> Your assignment
Print the records below from the first line through the line containing "aurait-on trouvée en", both included, word for word.

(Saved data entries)
Start of Block
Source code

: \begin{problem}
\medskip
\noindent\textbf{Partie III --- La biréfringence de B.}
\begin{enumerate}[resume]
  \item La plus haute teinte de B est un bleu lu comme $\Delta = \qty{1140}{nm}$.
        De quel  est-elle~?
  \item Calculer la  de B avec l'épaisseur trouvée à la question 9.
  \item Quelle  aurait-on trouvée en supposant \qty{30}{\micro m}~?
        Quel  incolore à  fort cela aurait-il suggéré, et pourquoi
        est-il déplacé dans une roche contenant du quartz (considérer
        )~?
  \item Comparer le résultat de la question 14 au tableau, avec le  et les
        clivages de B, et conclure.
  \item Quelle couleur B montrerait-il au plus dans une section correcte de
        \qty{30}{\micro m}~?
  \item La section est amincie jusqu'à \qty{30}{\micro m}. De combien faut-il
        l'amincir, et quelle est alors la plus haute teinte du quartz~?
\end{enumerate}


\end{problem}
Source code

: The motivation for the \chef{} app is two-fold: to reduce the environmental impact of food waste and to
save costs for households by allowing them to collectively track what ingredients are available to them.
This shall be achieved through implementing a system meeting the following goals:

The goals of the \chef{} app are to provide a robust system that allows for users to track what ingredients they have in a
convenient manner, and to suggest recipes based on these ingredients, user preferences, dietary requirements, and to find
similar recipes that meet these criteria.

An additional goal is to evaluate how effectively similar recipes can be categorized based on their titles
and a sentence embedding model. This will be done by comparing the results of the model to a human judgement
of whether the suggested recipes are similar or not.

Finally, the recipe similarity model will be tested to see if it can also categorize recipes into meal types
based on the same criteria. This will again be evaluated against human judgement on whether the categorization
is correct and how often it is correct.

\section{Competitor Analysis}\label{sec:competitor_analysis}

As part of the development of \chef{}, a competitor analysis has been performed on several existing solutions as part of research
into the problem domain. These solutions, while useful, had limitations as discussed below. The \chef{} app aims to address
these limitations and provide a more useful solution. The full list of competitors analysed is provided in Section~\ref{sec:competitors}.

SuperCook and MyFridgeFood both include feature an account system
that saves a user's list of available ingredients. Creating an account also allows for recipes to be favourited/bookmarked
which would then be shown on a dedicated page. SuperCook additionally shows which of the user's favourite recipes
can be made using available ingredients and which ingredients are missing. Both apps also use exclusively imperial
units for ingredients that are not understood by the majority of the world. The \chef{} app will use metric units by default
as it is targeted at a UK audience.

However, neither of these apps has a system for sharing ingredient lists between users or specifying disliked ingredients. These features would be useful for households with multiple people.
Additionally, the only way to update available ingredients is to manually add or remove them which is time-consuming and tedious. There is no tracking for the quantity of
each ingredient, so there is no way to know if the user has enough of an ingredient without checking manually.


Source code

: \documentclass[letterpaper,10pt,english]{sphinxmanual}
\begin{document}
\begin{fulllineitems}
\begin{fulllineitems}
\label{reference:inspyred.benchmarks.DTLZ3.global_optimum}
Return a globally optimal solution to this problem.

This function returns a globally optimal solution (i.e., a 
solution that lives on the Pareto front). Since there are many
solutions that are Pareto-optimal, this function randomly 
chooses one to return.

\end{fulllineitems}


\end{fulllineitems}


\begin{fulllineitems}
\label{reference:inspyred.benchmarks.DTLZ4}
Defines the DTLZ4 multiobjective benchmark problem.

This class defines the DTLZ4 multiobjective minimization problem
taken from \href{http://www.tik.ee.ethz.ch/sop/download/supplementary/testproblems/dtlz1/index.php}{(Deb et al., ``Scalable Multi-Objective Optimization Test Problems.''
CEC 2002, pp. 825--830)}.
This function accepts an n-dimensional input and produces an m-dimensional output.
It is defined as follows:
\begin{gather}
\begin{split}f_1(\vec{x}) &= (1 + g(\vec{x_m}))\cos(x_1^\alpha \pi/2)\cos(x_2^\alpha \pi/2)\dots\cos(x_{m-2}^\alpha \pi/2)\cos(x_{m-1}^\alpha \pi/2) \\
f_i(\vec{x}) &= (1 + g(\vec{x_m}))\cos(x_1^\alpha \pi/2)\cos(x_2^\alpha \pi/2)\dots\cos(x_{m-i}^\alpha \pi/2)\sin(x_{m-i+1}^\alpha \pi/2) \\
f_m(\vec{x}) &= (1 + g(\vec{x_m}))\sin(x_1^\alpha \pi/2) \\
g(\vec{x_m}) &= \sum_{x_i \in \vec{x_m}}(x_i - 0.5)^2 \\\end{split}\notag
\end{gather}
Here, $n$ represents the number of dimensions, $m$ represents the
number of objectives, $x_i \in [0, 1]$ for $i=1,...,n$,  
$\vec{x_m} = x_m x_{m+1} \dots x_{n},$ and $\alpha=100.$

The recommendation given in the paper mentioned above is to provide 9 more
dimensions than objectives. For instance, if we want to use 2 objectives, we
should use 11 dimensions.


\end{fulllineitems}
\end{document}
End of Block
> Answer box
Source code

: \begin{problem}
\medskip
\noindent\textbf{Partie III --- La biréfringence de B.}
\begin{enumerate}[resume]
  \item La plus haute teinte de B est un bleu lu comme $\Delta = \qty{1140}{nm}$.
        De quel  est-elle~?
  \item Calculer la  de B avec l'épaisseur trouvée à la question 9.
  \item Quelle  aurait-on trouvée en supposant \qty{30}{\micro m}~?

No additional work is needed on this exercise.